Wind power is becoming increasingly popular due to its clean and environmentally friendly production of energy. The rotor blades of modern wind turbines capture kinetic wind energy by using sophisticated blade design created to maximize efficiency. Turbine blades may today exceed 80 metres in length and 4 metres in width. The blades are typically made from a fibre-reinforced polymer material and comprise a pressure side shell half and a suction side shell half. The cross-sectional profile of a typical blade includes an airfoil for creating an air flow leading to a pressure difference between both sides. The resulting lift force generates torque for producing electricity.

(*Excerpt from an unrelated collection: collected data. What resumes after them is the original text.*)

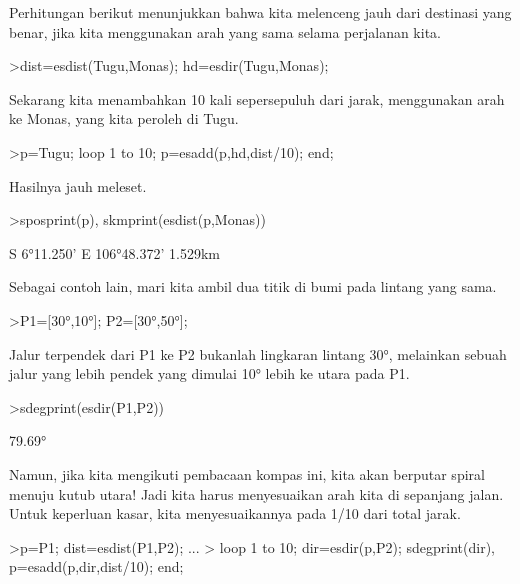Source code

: \documentclass{article}
\newenvironment{eulernotebook}{\par}{\par}
\newenvironment{eulercomment}{\par\medskip}{\par\medskip}
\begin{document}
\begin{eulernotebook}
\begin{eulercomment}
\begin{eulercomment}
\begin{eulercomment}
\begin{eulercomment}
\begin{eulercomment}
Perhitungan berikut menunjukkan bahwa kita melenceng jauh dari
destinasi yang benar, jika kita menggunakan arah yang sama selama
perjalanan kita.
\end{eulercomment}
\begin{eulerprompt}
>dist=esdist(Tugu,Monas); hd=esdir(Tugu,Monas);
\end{eulerprompt}
\begin{eulercomment}
Sekarang kita menambahkan 10 kali sepersepuluh dari jarak, menggunakan
arah ke Monas, yang kita peroleh di Tugu.
\end{eulercomment}
\begin{eulerprompt}
>p=Tugu; loop 1 to 10; p=esadd(p,hd,dist/10); end;
\end{eulerprompt}
\begin{eulercomment}
Hasilnya jauh meleset.
\end{eulercomment}
\begin{eulerprompt}
>sposprint(p), skmprint(esdist(p,Monas))
\end{eulerprompt}
\begin{euleroutput}
  S 6°11.250' E 106°48.372'
       1.529km
\end{euleroutput}
\begin{eulercomment}
Sebagai contoh lain, mari kita ambil dua titik di bumi pada lintang
yang sama.
\end{eulercomment}
\begin{eulerprompt}
>P1=[30°,10°]; P2=[30°,50°];
\end{eulerprompt}
\begin{eulercomment}
Jalur terpendek dari P1 ke P2 bukanlah lingkaran lintang 30°,
melainkan sebuah jalur yang lebih pendek yang dimulai 10° lebih ke
utara pada P1.
\end{eulercomment}
\begin{eulerprompt}
>sdegprint(esdir(P1,P2))
\end{eulerprompt}
\begin{euleroutput}
       79.69°
\end{euleroutput}
\begin{eulercomment}
Namun, jika kita mengikuti pembacaan kompas ini, kita akan berputar
spiral menuju kutub utara! Jadi kita harus menyesuaikan arah kita di
sepanjang jalan. Untuk keperluan kasar, kita menyesuaikannya pada 1/10
dari total jarak.
\end{eulercomment}
\begin{eulerprompt}
>p=P1;  dist=esdist(P1,P2); ...
>  loop 1 to 10; dir=esdir(p,P2); sdegprint(dir), p=esadd(p,dir,dist/10); end;

\end{eulerprompt}
\end{eulercomment}
\end{eulercomment}
\end{eulercomment}
\end{eulercomment}
\end{eulernotebook}
\end{document}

Transporting wind turbine blades from a production site to a wind power plant requires many transportation steps. Typically, the blades are transported by truck, train or ship and again by truck to the site of the wind power plant. Additionally, reloading between the different types of transportation is needed. Finally, the blades are stored at the production facility and at the site of the wind turbine power plant. Due to the size and fragility of large rotor blades, the blades may be damaged during transport as well as during loading and unloading. Such damage may seriously degrade the performance of the blades. Therefore, the blades need to be carefully packaged in order to ensure that they are not damaged.
In view of the increasing dimensions of modern wind turbine blades, it is becoming more challenging and costly to transport the blades. Transportation costs may amount to as much as 20 percent of the total costs for manufacturing, transporting and mounting the wind turbine blade on the rotor of a wind turbine blade. In addition, some blades are transported to the wind power plant using different modes of transport, such as by truck, train and ship. Some of these modes of transports may have restrictions on large loads, maximum heights, maximum widths, maximum distances between transport frames or supports, for instance dictated by local regulations. Therefore, there exists a logistic problem of providing transport solutions that are suitable for various types of transport.

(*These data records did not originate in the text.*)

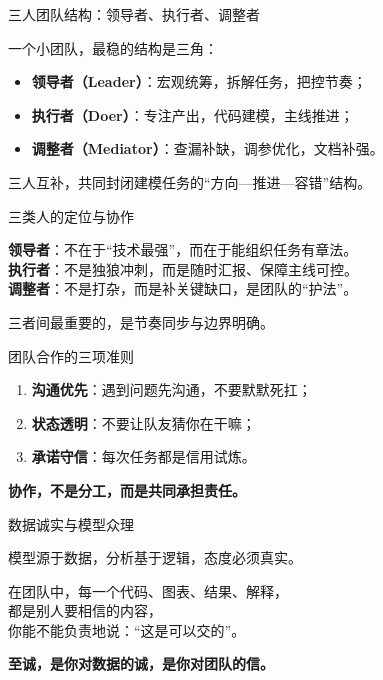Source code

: \begin{frame}{\color{trustwhite}三人团队结构：领导者、执行者、调整者}
\justifying
{\color{textdarkgray}
一个小团队，最稳的结构是三角：

\vspace{0.8em}
\begin{itemize}
  \item \textbf{领导者（Leader）}：宏观统筹，拆解任务，把控节奏；
  \item \textbf{执行者（Doer）}：专注产出，代码建模，主线推进；
  \item \textbf{调整者（Mediator）}：查漏补缺，调参优化，文档补强。
\end{itemize}

\vspace{0.8em}
三人互补，共同封闭建模任务的“方向—推进—容错”结构。
}
\end{frame}

\begin{frame}{\color{trustwhite}三类人的定位与协作}
\justifying
{\color{textdarkgray}
\textbf{领导者}：不在于“技术最强”，而在于能组织任务有章法。\\
\textbf{执行者}：不是独狼冲刺，而是随时汇报、保障主线可控。\\
\textbf{调整者}：不是打杂，而是补关键缺口，是团队的“护法”。

\vspace{0.5em}
三者间最重要的，是节奏同步与边界明确。
}
\end{frame}

\begin{frame}{\color{trustwhite}团队合作的三项准则}
\justifying
{\color{textdarkgray}
\begin{enumerate}
  \item \textbf{沟通优先}：遇到问题先沟通，不要默默死扛；
  \item \textbf{状态透明}：不要让队友猜你在干嘛；
  \item \textbf{承诺守信}：每次任务都是信用试炼。
\end{enumerate}

\vspace{0.5em}
\centering
\textbf{协作，不是分工，而是共同承担责任。}
}
\end{frame}

\begin{frame}{\color{trustwhite}数据诚实与模型众理}
\justifying
{\color{textdarkgray}
模型源于数据，分析基于逻辑，态度必须真实。

\vspace{1em}
在团队中，每一个代码、图表、结果、解释，\\
都是别人要相信的内容，\\
你能不能负责地说：“这是可以交的”。

\vspace{1em}
\textbf{至诚，是你对数据的诚，是你对团队的信。}
}
\end{frame}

Overall, there is a demand for making transport solutions simpler, safer and cheaper. In particular, there is a demand for making such systems more flexible such that adaption to a certain transportation situation is possible. This applies for example to shifting from land transport to sea transport. While height restrictions require lowest possible inter-blade spacings, sea transport may require an increased inter-blade spacing to avoid contact between blades during sea disturbance.
WO 2014/064247 describes a transportation and storage system for at least two wind turbine blades. The system is adapted to stack the blades in an alternating root end to tip end arrangement. The tip end of the second wind turbine blade may extend beyond the root end of the first wind turbine blade, and the tip end of the first wind turbine blade may extend beyond the root end of the second wind turbine blade, when the first and the second wind turbine blades are arranged in the packaging system.

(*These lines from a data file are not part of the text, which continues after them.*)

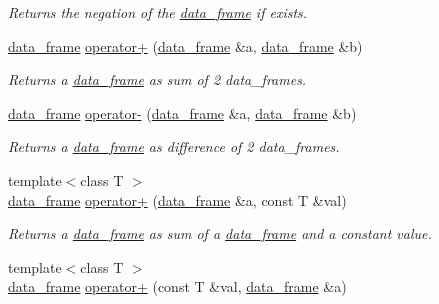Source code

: \begin{DoxyCompactItemize}
\begin{DoxyCompactList}\small\item\em Returns the negation of the \hyperlink{classboost_1_1numeric_1_1ublas_1_1data__frame}{data\+\_\+frame} if exists. \end{DoxyCompactList}\item 
\hyperlink{classboost_1_1numeric_1_1ublas_1_1data__frame}{data\+\_\+frame} \hyperlink{namespaceboost_1_1numeric_1_1ublas_aef3513791390396555e7784ec06119b1}{operator+} (\hyperlink{classboost_1_1numeric_1_1ublas_1_1data__frame}{data\+\_\+frame} \&a, \hyperlink{classboost_1_1numeric_1_1ublas_1_1data__frame}{data\+\_\+frame} \&b)
\begin{DoxyCompactList}\small\item\em Returns a \hyperlink{classboost_1_1numeric_1_1ublas_1_1data__frame}{data\+\_\+frame} as sum of 2 data\+\_\+frames. \end{DoxyCompactList}\item 
\hyperlink{classboost_1_1numeric_1_1ublas_1_1data__frame}{data\+\_\+frame} \hyperlink{namespaceboost_1_1numeric_1_1ublas_a7e69814ab82677f37fd012980ef7540f}{operator-\/} (\hyperlink{classboost_1_1numeric_1_1ublas_1_1data__frame}{data\+\_\+frame} \&a, \hyperlink{classboost_1_1numeric_1_1ublas_1_1data__frame}{data\+\_\+frame} \&b)
\begin{DoxyCompactList}\small\item\em Returns a \hyperlink{classboost_1_1numeric_1_1ublas_1_1data__frame}{data\+\_\+frame} as difference of 2 data\+\_\+frames. \end{DoxyCompactList}\item 
{\footnotesize template$<$class T $>$ }\\\hyperlink{classboost_1_1numeric_1_1ublas_1_1data__frame}{data\+\_\+frame} \hyperlink{namespaceboost_1_1numeric_1_1ublas_ac21b1bd53035a317958d2f381f781b0a}{operator+} (\hyperlink{classboost_1_1numeric_1_1ublas_1_1data__frame}{data\+\_\+frame} \&a, const T \&val)
\begin{DoxyCompactList}\small\item\em Returns a \hyperlink{classboost_1_1numeric_1_1ublas_1_1data__frame}{data\+\_\+frame} as sum of a \hyperlink{classboost_1_1numeric_1_1ublas_1_1data__frame}{data\+\_\+frame} and a constant value. \end{DoxyCompactList}\item 
{\footnotesize template$<$class T $>$ }\\\hyperlink{classboost_1_1numeric_1_1ublas_1_1data__frame}{data\+\_\+frame} \hyperlink{namespaceboost_1_1numeric_1_1ublas_a6edb2db4e95c040b323d6431a853339d}{operator+} (const T \&val, \hyperlink{classboost_1_1numeric_1_1ublas_1_1data__frame}{data\+\_\+frame} \&a)

\end{DoxyCompactItemize}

EP1387802 discloses a method and system for transporting two straight wind turbine blades, where the root end of a first blade is arranged in a first package frame, and the tip end of a second, neighbouring blade is arranged in a second package frame that is arranged next to and connected to the first package frame with the effect that the blades are stored compactly alongside each other in a “tip-to-root” arrangement. However, in this transport system the tip end frames support the blades at the very tip of the blades, where they are mechanically most fragile. Further, the package frames are arranged at the root end face and the blade tip. Therefore, the distance between the package frames are approximately equal to the length of the blades. For very long blades of 45 metres or longer, this might not be possible due to local regulations and restrictions on transport.
Using some of these prior art approaches for transporting and/or storing increasingly larger wind turbine blades involves the challenge of providing a structure having low weight and high flexibility while maintaining a high standard of structural stability and safety.
It is therefore a first object of the present invention to provide a transportation and storage system for wind turbine blades which overcomes or ameliorates at least one of the disadvantages of the prior art or which provides a useful alternative.
Particularly, it is an object of the present invention to provide a transportation and storage system that is sufficiently light, yet mechanically stable.
It is another object of the present invention to provide a transport and storage solution that is simple and cost-efficient.